Oklahoma-based Chesapeake’s average daily production in the June quarter rose 0.5 percent to 530,000 barrels of oil equivalent per day, but fell short of market expectations of 534,000 barrels, according to analysts at Tudor, Pickering and Holt.
The company’s capital expenses declined 11 percent to $595 million in the quarter, but overshot market expectations of $563 million, at a time when investors are pushing oil producers to boost production at lower costs.
“Given the combination of less EBITDA and higher capital expenditure versus Street expectations, we wouldn’t be surprised if the stock faced some near-term pressure,” analysts at Simmons & Co said.
Chesapeake’s adjusted earnings before interest, tax, depreciation and amortization (EBITDA) also came below analysts’ expectations, at $536 million compared with estimates of $566 million.
The company has been shifting to oil from natural gas and focusing on regions such as the Powder River Basin in Wyoming to take advantage of rising crude prices as natural gas prices remained under pressure from record high production.

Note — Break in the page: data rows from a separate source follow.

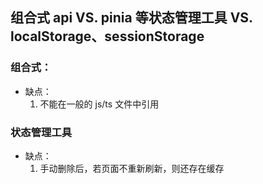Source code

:## 组合式 api VS. pinia 等状态管理工具 VS. localStorage、sessionStorage

### 组合式：

- 缺点：
  1. 不能在一般的 js/ts 文件中引用

### 状态管理工具

- 缺点：
  1. 手动删除后，若页面不重新刷新，则还存在缓存
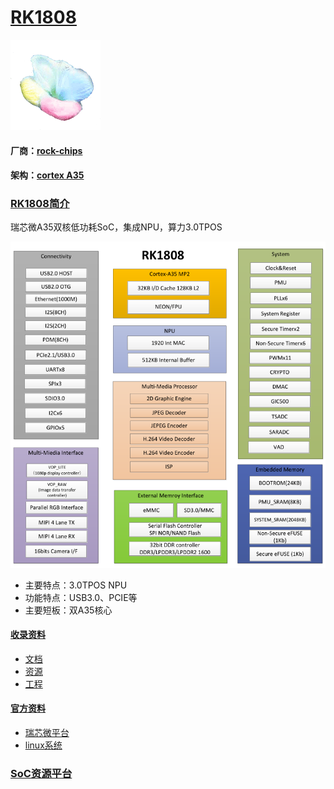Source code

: ﻿# [RK1808](https://github.com/sochub/RK1808) 
[![sites](SoC/qitas.png)](http://www.qitas.cn)
#### 厂商：[rock-chips](https://github.com/sochub/rockchips)
#### 架构：[cortex A35](https://github.com/sochub/CA35)

### [RK1808简介](https://github.com/sochub/RK1808/wiki)

瑞芯微A35双核低功耗SoC，集成NPU，算力3.0TPOS

[![sites](docs/RK1808.png)](docs/)

* 主要特点：3.0TPOS NPU
* 功能特点：USB3.0、PCIE等
* 主要短板：双A35核心

#### [收录资料](https://github.com/sochub/RK1808)

- [文档](docs/)
- [资源](src/)
- [工程](project/)
 
#### [官方资料](https://github.com/sochub/RK1808)

- [瑞芯微平台](https://github.com/sochub/rockchips)
- [linux系统](https://github.com/rockchip-linux/kernel.git)

###  [SoC资源平台](http://www.qitas.cn)   

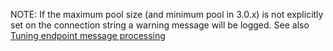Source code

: NOTE: If the maximum pool size (and minimum pool in 3.0.x) is not explicitly set on the connection string a warning message will be logged. See also [Tuning endpoint message processing](/nservicebus/operations/tuning.md)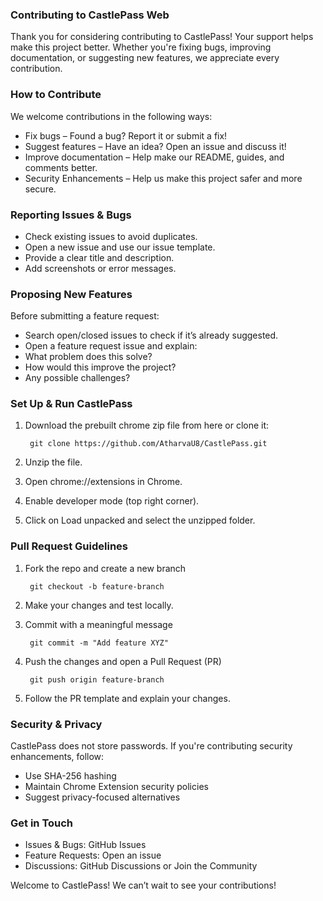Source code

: ### Contributing to CastlePass Web
Thank you for considering contributing to CastlePass! Your support helps make this project better. Whether you're fixing bugs, improving documentation, or suggesting new features, we appreciate every contribution.

### How to Contribute
We welcome contributions in the following ways:

- Fix bugs – Found a bug? Report it or submit a fix!
- Suggest features – Have an idea? Open an issue and discuss it!
- Improve documentation – Help make our README, guides, and comments better.
- Security Enhancements – Help us make this project safer and more secure.

### Reporting Issues & Bugs

- Check existing issues to avoid duplicates.
- Open a new issue and use our issue template.
- Provide a clear title and description.
- Add screenshots or error messages.

### Proposing New Features
Before submitting a feature request:

- Search open/closed issues to check if it’s already suggested.
- Open a feature request issue and explain:
- What problem does this solve?
- How would this improve the project?
- Any possible challenges?

### Set Up & Run CastlePass

1. Download the prebuilt chrome zip file from here or clone it:

   		git clone https://github.com/AtharvaU8/CastlePass.git
2. Unzip the file.
3. Open chrome://extensions in Chrome.
4. Enable developer mode (top right corner).
5. Click on Load unpacked and select the unzipped folder.

### Pull Request Guidelines
1. Fork the repo and create a new branch
   
		git checkout -b feature-branch
2. Make your changes and test locally.
3. Commit with a meaningful message

		git commit -m "Add feature XYZ"
4. Push the changes and open a Pull Request (PR)
   
		git push origin feature-branch
5. Follow the PR template and explain your changes.

### Security & Privacy
CastlePass does not store passwords. If you're contributing security enhancements, follow:

- Use SHA-256 hashing
- Maintain Chrome Extension security policies
- Suggest privacy-focused alternatives

### Get in Touch

- Issues & Bugs: GitHub Issues
- Feature Requests: Open an issue
- Discussions: GitHub Discussions or Join the Community

Welcome to CastlePass! We can’t wait to see your contributions! 
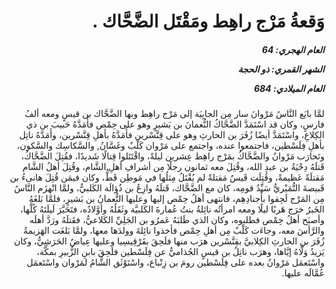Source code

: <h1 dir="rtl">وَقعةُ مَرْج راهِط ومَقْتَل الضَّحَّاك .</h1>

<h5 dir="rtl">العام الهجري:  64

الشهر القمري: ذو الحجة

العام الميلادي: 684</h5>

<p dir="rtl">لمَّا بايَع النَّاسُ مَرْوانَ سار مِن الجابِيَة إلى مَرْج راهِط وبها الضَّحَّاك بن قيسٍ ومعه ألفُ فارسٍ، وكان قد اسْتَمَدَّ الضَّحَّاكُ النُّعمانَ بن بَشيرٍ وهو على حِمْص فأَمَدَّهُ حَبيبَ بن ذي الكِلاعِ، واسْتَمَدَّ أيضًا زُفَرَ بن الحارثِ وهو على قِنَّسْرين فأَمَدَّهُ بأهلِ قِنَّسْرين، وأَمَدَّهُ ناتِل بأهلِ فِلَسْطين، فاجتمعوا عنده، واجتمع على مَرْوان كَلْبٌ وغَسَّانُ, والسَّكاسِك والسَّكون، وتَحارَب مَرْوانُ والضَّحَّاكُ بمَرْج راهِط عِشرين ليلةً، واقْتَتَلوا قِتالًا شَديدًا، فقُتِلَ الضَّحَّاكُ، قَتلَهُ دِحْيَةُ بن عبدِ الله، وقُتِلَ معه ثمانون رجلًا مِن أشرافِ أهلِ الشَّام، وقُتِلَ أهلُ الشَّام مَقتلَةً عَظيمةً، وقُتِلَت قَيسٌ مَقتلةً لم يُقْتَلُ مِثلُها في مَوطِن قَطُّ، وكان فيمَن قُتِلَ هانىءُ بن قَبيصةَ النُّمَيْريُّ سَيِّدُ قومِه، كان مع الضَّحَّاك، قَتلَهُ وازِعُ بن ذُؤالَة الكَلبيُّ، ولمَّا انْهزَم النَّاسُ مِن المَرْج لَحِقوا بأَجنادِهِم، فانتهى أهلُ حِمْص إليها وعليها النُّعمانُ بن بَشيرٍ، فلمَّا بَلغَهُ الخَبرُ خرَج هَربًا ليلًا ومعه امرأتُه نائِلةُ بنتُ عُمارةَ الكَلبيَّة وثَقَلُهُ وأوَّلادُه، فتَحَيَّرَ لَيلَتَهُ كُلَّها، وأصبَح أهلُ حِمْص فطلبوه، وكان الذي طَلبَهُ عَمرُو بن الجَلِيِّ الكَلاعيُّ، فقَتلَهُ ورَدَّ أهلَه والرَّأسَ معه، وجاءَت كَلْبٌ مِن أهلِ حِمْص فأخذوا نائِلةَ وولدَها معها، ولمَّا بَلغَت الهَزيمةُ زُفَرَ بن الحارثِ الكِلابيَّ بقِنَّسْرين هرَب منها فلَحِقَ بقَرْقِيسِيا وعليها عِياضٌ الحَرَشِيُّ، وكان يَزيدُ وَلَّاهُ إيَّاها، وهرَب ناتِلُ بن قيسٍ الجُذاميُّ عن فِلَسْطين فلَحِقَ بابنِ الزُّبيرِ بمكَّة، واسْتَعمَل مَرْوانُ بعده على فِلَسْطين رومَ بن زِنْباع، واسْتَوْثَق الشَّامُ لمَرْوان واسْتَعمَل عُمَّالَه عليها.</p></br>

Gas prices declined about 4 percent in the reported quarter from a year earlier, while oil rose 61 percent in the same period.
“The Powder River Basin is expected to be the main driver of oil and cash flow growth for Chesapeake in the coming years,” analysts at Simmons and Co said.
Chesapeake said last week it would sell its Ohio natural gas acreage to Encino Acquisition Partners for about $2 billion to trim its $9.83 billion debt pile.
“This transaction marks the conclusion of Chesapeake’s strategy of asset sales being the primary driver of debt reduction,” Chief Executive Officer Doug Lawler said in a conference call with analysts.
Lawler said Chesapeake will now shift to more production. The company has been bringing more wells online, as well as testing longer lateral wells in some oilfields.
Net loss available to shareholders was $40 million, or 4 cents per share, in the second quarter ended June, compared with a profit of $470 million, or 47 cents per share, a year earlier.
Excluding items, the company earned 15 cents per share, inline with analysts’ average estimate, according to Thomson Reuters I/B/E/S.
The company’s shares pared losses to be last down 7 percent at $4.37 in late morning trading on Wednesday.